Ah yes, the "what's that?" question. I explained that I go across Missouri, and sometime across the country, talking about autism and Aspergers. She the said "Aspergers is such a mysterious difference, isn't it?" There was something about her tone which made me comfortable. Maybe it was because she didn't say disease and she worded it with a positive tone. That being said I opened up and said that I, myself have it and she said, "Yeah, I sort of picked up on that by your lack of eye contact." From there the conversation went to my late diagnosis and how I took it which I then explained about that horrid website I found when I first was diagnosed to now nearing a career speaking total of 50,000 people reached and she said, "I don't know how you'll take this, but I just want to say good for you. Good for you! You probably don't fully understand that though, right?" She knew me all too well which tells me something; the level of knowledge she had tells me that the staff there do get so form of autism training. Either that or there was a personal connection to it, but the way she said "mysterious difference" leads me to think that there was no personal connection but she's learned about it somewhere else which that leads me to such a burning level of hope within me. 

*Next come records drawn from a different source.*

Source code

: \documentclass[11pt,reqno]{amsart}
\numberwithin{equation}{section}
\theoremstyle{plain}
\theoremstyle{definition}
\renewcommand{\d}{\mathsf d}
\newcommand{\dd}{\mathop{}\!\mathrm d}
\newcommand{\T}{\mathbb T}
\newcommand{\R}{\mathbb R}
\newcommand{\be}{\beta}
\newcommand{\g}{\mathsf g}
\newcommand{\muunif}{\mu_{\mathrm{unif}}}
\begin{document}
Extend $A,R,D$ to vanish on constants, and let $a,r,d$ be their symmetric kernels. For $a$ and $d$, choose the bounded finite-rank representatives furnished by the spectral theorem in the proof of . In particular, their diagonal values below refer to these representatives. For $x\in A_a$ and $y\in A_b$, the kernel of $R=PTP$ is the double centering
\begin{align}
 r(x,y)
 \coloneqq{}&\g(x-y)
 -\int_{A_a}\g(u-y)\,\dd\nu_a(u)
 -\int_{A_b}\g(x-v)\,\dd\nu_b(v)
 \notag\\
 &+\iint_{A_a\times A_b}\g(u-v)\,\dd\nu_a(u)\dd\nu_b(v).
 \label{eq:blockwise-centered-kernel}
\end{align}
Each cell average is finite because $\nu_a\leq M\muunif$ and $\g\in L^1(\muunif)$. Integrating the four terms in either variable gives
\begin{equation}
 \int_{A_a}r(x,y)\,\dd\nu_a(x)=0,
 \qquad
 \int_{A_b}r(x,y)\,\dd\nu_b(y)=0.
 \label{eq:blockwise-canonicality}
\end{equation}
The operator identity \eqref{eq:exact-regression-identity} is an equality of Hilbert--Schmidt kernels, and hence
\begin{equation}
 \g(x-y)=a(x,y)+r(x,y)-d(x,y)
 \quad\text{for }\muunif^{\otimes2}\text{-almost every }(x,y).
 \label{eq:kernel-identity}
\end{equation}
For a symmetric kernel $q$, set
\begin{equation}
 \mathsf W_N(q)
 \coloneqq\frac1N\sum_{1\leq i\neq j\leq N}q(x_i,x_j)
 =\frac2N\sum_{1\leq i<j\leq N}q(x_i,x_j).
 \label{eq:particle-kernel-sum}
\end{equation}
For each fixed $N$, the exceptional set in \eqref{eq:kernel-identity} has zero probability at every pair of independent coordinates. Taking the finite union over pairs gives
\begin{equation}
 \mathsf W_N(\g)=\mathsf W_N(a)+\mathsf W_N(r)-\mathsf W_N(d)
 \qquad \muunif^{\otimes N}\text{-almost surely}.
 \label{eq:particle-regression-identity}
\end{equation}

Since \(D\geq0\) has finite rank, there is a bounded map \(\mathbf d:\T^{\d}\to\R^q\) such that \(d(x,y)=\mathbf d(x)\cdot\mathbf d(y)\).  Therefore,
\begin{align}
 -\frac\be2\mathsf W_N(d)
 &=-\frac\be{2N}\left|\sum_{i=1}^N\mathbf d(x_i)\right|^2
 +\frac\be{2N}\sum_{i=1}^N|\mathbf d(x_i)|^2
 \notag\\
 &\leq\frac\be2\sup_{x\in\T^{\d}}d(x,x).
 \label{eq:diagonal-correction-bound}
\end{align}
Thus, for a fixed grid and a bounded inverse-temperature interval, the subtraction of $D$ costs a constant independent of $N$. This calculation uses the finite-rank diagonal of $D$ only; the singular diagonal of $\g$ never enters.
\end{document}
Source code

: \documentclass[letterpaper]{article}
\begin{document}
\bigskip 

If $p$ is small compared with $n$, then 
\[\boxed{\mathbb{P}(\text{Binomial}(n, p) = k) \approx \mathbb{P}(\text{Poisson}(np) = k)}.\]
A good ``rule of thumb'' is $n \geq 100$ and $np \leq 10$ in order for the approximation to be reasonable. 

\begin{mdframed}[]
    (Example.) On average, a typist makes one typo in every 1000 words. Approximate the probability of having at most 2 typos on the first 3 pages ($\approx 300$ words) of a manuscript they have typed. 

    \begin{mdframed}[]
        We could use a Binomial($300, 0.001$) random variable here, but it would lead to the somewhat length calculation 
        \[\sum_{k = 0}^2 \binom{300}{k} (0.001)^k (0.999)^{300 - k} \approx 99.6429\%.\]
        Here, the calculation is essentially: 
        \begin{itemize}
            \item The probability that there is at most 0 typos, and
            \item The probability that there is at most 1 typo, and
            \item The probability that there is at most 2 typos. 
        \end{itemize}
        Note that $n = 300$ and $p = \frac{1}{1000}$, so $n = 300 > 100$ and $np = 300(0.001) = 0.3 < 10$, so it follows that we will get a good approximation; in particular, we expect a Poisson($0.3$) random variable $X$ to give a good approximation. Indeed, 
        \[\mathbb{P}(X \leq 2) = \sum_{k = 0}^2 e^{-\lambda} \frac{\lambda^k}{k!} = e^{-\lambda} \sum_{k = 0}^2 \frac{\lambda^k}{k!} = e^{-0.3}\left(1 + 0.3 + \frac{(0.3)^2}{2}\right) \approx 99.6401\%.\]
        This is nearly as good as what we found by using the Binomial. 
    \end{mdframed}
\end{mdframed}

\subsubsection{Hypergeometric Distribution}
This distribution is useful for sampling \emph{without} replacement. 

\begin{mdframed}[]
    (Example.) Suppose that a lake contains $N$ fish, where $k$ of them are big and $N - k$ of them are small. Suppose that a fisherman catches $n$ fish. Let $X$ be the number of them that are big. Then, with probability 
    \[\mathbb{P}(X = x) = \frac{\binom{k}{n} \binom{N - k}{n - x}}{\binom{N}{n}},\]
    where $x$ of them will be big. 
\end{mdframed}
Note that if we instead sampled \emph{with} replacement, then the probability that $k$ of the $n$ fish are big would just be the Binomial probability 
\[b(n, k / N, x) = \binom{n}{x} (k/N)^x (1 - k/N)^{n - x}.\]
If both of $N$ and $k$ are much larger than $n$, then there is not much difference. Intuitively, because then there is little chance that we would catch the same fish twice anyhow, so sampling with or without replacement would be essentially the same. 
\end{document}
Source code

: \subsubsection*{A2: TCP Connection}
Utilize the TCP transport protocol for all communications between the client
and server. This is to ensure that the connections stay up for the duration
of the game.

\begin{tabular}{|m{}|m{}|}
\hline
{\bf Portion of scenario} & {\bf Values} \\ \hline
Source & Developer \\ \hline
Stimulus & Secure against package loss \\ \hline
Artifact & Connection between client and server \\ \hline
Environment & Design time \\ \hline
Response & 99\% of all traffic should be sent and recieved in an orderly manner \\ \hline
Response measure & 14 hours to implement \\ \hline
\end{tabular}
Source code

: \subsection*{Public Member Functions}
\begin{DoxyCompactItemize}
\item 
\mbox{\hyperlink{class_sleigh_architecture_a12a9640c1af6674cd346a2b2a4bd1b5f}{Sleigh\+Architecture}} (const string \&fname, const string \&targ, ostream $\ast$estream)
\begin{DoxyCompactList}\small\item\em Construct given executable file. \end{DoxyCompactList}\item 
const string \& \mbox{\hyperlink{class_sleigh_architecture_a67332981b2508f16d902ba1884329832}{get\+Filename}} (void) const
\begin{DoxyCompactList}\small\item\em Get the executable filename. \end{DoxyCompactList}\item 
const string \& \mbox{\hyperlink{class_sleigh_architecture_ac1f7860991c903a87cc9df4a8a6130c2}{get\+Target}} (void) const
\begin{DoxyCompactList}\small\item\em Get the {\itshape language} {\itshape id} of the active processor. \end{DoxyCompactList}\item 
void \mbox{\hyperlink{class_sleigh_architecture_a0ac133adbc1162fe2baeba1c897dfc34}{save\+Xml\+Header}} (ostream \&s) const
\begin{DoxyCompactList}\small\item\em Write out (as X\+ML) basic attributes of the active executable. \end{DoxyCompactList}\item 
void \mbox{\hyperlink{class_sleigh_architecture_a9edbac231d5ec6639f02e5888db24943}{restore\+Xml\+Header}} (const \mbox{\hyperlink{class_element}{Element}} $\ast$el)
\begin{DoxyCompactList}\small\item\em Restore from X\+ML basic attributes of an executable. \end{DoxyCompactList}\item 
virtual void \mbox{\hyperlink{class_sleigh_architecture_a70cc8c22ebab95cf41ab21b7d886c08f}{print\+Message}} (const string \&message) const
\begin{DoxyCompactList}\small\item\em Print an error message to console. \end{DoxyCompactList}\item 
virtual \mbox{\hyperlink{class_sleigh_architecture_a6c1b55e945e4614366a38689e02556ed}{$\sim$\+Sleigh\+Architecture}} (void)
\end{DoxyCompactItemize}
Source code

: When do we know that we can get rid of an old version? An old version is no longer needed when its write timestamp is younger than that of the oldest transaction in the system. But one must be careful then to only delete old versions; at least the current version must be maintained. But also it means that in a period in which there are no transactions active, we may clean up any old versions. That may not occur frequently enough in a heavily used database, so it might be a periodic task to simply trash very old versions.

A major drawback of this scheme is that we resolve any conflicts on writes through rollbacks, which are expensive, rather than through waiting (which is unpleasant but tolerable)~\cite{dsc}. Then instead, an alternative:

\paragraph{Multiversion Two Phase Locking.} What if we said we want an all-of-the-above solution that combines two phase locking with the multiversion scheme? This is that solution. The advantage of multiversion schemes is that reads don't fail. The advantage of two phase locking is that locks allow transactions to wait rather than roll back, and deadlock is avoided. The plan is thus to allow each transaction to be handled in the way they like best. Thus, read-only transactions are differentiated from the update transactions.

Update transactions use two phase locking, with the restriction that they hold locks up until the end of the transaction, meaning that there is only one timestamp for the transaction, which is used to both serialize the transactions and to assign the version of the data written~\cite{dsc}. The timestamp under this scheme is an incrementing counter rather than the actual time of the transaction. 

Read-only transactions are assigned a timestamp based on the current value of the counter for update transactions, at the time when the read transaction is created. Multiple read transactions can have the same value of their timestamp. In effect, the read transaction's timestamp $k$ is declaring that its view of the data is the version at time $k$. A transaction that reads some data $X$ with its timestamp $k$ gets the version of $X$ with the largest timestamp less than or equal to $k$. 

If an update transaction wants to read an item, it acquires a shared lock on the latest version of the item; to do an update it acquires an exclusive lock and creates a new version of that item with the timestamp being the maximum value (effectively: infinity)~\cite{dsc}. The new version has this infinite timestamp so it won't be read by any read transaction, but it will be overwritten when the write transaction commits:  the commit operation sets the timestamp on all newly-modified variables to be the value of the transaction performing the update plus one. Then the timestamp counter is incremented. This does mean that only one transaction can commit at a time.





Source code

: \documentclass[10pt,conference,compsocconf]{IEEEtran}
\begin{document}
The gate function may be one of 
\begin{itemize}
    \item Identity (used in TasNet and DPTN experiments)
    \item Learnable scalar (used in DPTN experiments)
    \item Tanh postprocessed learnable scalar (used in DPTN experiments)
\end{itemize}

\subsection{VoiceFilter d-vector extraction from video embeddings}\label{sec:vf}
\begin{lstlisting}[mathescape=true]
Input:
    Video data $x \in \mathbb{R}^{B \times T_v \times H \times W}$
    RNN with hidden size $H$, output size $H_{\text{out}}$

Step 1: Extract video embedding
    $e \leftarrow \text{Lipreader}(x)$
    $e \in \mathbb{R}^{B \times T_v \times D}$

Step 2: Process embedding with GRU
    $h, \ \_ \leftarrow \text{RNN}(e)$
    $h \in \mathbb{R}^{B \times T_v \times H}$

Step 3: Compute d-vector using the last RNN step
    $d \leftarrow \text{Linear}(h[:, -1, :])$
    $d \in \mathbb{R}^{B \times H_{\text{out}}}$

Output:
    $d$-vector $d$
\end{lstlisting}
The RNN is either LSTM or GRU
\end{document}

It's not everyday a person has an overly positive experience at a borders and customs checkpoint, but I did and it tells me that awareness and understanding is on the rise. Yes, there's still downright awful and even frightening stories on the news and on the internet about autism ignorance and crimes directed towards those on the spectrum, but there's also stories that go untold. If I weren't sharing this story no one would know how it made me feel at ease and comfortable. Would this story have happened 10 years ago? I think the odds are rather slim, but it happened yesterday and this tells me the future is looking brighter and brighter so long as we continue to push forward. 

1 comment:

  1. What a great story. I wish parents of other kids at my daughter's school had the same point of view as the customs agent. Instead of a "mysterious difference" they see something negative.